- _Entries taken from a collection_
↓↓↓

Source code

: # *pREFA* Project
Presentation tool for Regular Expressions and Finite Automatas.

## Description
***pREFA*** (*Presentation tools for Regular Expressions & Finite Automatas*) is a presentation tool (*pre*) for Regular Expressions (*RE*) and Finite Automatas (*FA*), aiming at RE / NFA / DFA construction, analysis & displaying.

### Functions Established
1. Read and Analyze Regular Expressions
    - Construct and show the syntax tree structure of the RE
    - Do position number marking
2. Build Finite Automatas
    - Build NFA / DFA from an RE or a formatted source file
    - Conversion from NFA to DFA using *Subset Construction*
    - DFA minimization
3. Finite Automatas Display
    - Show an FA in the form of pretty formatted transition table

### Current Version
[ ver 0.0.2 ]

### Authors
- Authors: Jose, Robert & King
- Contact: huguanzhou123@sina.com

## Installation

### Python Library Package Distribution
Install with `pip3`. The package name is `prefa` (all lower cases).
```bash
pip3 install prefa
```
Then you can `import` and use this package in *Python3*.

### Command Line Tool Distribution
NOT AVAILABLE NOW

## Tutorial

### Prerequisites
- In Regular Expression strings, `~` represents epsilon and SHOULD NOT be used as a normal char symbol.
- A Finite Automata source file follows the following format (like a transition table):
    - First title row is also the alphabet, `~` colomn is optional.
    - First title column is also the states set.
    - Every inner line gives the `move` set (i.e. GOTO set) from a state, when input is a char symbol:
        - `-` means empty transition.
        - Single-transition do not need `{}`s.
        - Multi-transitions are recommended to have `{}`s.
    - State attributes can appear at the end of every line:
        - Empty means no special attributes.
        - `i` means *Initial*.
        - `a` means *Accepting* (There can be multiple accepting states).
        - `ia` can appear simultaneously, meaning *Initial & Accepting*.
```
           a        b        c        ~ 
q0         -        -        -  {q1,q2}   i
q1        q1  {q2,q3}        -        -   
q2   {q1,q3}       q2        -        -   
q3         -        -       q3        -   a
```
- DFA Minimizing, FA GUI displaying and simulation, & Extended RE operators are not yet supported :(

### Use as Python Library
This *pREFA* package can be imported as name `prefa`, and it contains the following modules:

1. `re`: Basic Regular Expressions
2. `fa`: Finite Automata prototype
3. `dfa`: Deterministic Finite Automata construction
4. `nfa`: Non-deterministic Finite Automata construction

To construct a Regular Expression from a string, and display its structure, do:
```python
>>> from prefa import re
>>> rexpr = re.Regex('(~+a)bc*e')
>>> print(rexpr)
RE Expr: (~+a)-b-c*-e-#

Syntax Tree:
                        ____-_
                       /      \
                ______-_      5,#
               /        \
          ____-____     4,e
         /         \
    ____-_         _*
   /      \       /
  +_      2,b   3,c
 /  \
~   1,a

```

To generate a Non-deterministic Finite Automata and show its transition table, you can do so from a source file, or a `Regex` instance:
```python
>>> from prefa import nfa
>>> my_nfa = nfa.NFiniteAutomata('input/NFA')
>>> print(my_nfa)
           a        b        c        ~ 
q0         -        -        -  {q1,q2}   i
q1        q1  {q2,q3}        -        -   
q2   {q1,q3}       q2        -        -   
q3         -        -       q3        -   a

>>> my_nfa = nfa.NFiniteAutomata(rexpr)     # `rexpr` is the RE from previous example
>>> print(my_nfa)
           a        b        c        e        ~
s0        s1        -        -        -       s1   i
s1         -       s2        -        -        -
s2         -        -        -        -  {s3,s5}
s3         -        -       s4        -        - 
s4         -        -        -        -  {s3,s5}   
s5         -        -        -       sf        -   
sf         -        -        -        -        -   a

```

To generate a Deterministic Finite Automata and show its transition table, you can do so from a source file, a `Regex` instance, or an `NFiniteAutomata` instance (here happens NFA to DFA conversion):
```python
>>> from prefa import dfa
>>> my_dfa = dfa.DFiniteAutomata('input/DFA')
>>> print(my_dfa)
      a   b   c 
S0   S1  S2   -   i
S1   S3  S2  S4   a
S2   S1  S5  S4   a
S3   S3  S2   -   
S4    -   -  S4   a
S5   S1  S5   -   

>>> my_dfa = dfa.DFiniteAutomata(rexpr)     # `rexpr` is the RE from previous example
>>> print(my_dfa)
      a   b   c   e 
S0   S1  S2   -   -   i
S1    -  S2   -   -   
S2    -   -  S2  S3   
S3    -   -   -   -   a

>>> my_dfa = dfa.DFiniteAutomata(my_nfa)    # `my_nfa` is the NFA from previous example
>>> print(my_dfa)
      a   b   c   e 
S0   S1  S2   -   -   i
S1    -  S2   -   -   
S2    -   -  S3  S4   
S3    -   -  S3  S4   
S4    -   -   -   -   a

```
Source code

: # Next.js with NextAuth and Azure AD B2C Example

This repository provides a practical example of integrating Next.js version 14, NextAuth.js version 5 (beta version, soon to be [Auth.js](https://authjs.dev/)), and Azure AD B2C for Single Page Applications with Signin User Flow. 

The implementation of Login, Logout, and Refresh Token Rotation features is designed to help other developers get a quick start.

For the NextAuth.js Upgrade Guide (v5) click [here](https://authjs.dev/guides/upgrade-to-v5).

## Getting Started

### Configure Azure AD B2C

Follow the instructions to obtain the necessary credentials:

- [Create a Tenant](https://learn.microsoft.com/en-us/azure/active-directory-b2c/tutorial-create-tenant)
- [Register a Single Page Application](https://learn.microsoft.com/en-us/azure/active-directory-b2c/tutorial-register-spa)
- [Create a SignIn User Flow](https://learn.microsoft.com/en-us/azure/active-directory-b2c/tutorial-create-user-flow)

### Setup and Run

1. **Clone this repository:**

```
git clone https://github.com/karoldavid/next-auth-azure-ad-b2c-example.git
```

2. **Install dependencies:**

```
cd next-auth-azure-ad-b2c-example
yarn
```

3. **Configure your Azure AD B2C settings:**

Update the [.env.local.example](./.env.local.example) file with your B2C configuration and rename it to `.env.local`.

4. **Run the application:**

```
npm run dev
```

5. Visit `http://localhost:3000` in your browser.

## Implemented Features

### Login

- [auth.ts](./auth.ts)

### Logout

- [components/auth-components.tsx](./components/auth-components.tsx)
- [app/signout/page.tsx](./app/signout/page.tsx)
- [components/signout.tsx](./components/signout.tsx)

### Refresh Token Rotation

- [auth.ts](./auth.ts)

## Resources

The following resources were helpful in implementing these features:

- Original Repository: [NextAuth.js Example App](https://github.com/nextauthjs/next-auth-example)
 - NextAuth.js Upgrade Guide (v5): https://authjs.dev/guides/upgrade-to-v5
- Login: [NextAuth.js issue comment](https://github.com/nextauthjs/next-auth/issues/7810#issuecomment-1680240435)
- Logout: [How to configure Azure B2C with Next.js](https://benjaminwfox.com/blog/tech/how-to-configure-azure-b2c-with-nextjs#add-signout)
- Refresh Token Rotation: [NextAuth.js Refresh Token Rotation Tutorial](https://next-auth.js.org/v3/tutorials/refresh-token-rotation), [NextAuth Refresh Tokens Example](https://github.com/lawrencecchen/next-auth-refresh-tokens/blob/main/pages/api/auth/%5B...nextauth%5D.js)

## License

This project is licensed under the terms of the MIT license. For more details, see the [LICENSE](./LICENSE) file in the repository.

↑↑↑

- _WHAT TO DO_
Above are records; repeat only the lines starting at the line with "1. Read and Analyze Regular Expressions" and ending at the line with "## Installation", exactly as they appear, both included.

- _EXPECTED OUTPUT_
1. Read and Analyze Regular Expressions
    - Construct and show the syntax tree structure of the RE
    - Do position number marking
2. Build Finite Automatas
    - Build NFA / DFA from an RE or a formatted source file
    - Conversion from NFA to DFA using *Subset Construction*
    - DFA minimization
3. Finite Automatas Display
    - Show an FA in the form of pretty formatted transition table

### Current Version
[ ver 0.0.2 ]

### Authors
- Authors: Jose, Robert & King
- Contact: huguanzhou123@sina.com

## Installation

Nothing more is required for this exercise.